-- Opening Marker --

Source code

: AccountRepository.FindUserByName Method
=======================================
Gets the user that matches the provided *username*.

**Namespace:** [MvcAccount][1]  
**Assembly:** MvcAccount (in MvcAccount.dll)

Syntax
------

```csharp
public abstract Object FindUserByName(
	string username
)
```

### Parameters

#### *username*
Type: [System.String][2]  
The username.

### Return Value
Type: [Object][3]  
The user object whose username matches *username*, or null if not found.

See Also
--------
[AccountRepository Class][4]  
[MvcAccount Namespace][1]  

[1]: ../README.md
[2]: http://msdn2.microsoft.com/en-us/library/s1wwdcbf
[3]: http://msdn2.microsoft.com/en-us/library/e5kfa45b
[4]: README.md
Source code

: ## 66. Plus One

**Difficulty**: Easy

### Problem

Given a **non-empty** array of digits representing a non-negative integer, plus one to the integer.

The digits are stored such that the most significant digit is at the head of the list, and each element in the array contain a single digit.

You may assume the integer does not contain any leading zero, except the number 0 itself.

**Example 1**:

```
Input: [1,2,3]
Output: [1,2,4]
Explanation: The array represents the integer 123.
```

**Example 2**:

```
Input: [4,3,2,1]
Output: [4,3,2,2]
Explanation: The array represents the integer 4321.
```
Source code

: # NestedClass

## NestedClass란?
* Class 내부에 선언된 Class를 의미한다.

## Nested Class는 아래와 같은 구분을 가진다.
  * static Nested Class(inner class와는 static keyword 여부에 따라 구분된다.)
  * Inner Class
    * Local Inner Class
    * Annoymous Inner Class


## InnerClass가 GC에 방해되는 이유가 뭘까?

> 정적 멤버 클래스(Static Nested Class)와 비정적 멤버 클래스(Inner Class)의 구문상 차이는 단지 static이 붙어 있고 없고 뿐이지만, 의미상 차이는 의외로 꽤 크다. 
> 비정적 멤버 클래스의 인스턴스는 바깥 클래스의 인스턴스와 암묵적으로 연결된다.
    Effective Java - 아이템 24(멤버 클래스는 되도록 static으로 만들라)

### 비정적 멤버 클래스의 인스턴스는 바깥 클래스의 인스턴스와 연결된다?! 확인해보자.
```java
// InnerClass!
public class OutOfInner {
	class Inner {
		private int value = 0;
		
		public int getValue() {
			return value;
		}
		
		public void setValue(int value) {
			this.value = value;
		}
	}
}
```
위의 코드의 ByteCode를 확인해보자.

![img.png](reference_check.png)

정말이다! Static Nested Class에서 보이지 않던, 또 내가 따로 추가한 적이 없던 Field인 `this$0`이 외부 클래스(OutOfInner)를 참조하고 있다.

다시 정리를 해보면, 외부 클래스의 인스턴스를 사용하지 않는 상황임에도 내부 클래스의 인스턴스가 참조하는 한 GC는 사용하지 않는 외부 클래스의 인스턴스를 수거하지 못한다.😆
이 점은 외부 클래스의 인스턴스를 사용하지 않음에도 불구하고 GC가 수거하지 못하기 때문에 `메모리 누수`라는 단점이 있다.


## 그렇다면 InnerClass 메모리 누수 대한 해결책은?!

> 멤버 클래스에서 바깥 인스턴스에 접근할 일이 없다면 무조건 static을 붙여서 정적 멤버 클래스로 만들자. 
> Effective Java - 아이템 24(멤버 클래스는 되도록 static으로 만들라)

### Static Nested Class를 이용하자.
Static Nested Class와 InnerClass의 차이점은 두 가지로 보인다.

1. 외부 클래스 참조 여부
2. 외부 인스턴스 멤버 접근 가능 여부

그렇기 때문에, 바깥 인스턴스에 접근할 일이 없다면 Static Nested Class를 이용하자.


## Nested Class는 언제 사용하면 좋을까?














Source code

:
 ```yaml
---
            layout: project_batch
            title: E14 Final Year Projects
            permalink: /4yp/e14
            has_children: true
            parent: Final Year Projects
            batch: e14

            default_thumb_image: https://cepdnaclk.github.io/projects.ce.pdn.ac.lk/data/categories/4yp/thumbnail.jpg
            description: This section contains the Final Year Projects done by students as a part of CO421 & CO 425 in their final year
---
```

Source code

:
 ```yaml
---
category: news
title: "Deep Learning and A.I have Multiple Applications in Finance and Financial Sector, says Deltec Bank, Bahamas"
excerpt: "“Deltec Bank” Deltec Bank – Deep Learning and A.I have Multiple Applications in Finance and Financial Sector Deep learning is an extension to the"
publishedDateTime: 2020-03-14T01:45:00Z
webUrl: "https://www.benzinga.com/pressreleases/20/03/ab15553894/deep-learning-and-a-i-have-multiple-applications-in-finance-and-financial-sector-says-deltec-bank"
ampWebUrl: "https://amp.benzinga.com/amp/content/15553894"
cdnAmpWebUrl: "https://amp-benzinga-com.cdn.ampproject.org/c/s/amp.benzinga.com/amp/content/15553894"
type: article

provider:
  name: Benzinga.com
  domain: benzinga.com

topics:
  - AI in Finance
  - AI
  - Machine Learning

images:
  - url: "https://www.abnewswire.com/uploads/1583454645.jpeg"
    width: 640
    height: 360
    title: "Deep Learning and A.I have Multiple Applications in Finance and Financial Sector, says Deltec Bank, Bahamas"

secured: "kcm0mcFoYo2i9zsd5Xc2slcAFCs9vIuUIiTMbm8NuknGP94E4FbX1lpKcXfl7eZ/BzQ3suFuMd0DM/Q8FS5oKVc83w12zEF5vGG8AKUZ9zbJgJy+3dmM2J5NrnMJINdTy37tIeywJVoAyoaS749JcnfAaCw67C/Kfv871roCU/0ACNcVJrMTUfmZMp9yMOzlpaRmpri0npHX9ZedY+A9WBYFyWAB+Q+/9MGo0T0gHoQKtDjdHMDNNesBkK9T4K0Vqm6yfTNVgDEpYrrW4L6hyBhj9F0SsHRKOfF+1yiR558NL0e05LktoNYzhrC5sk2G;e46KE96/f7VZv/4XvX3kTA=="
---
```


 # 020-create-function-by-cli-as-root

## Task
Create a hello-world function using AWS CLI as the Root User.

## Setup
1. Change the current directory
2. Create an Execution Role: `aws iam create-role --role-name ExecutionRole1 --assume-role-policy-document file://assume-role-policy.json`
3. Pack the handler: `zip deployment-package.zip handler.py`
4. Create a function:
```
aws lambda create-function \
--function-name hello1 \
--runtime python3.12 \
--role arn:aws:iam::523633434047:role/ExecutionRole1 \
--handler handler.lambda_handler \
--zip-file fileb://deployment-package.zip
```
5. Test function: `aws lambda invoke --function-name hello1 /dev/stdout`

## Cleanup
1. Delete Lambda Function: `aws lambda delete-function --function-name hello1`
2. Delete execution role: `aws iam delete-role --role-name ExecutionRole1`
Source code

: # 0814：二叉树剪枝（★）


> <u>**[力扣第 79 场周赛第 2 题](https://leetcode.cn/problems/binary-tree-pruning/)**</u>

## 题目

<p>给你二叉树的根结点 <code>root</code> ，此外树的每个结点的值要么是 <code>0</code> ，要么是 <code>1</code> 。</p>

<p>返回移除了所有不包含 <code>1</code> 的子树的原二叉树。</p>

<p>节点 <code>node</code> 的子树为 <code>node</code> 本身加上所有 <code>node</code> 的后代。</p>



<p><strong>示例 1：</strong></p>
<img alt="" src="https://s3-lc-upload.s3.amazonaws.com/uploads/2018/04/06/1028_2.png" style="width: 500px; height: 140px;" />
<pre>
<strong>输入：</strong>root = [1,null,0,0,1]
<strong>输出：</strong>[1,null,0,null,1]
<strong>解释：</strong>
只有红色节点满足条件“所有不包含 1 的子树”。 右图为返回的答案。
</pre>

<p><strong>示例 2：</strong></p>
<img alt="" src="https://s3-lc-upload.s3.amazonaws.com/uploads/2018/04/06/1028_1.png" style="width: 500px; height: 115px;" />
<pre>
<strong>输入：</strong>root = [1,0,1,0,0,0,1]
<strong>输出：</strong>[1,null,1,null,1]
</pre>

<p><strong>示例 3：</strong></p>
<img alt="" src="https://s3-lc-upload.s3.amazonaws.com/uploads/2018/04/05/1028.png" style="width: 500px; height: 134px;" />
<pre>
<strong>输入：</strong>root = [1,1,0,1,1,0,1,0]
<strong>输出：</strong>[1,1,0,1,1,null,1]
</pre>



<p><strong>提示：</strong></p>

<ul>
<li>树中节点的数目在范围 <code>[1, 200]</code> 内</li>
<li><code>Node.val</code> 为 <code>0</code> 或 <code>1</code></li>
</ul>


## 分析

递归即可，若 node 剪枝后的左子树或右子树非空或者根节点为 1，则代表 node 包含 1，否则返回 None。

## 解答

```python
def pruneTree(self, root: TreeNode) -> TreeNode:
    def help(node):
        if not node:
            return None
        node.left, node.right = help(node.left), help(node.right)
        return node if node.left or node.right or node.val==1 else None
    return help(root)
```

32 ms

-- Closing Marker --

:: WHAT IS REQUIRED ::
Spot every line in the entries that includes the word "Final", and copy each one out.

:: OUTPUT BELOW ::
            title: E14 Final Year Projects
            parent: Final Year Projects
            description: This section contains the Final Year Projects done by students as a part of CO421 & CO 425 in their final year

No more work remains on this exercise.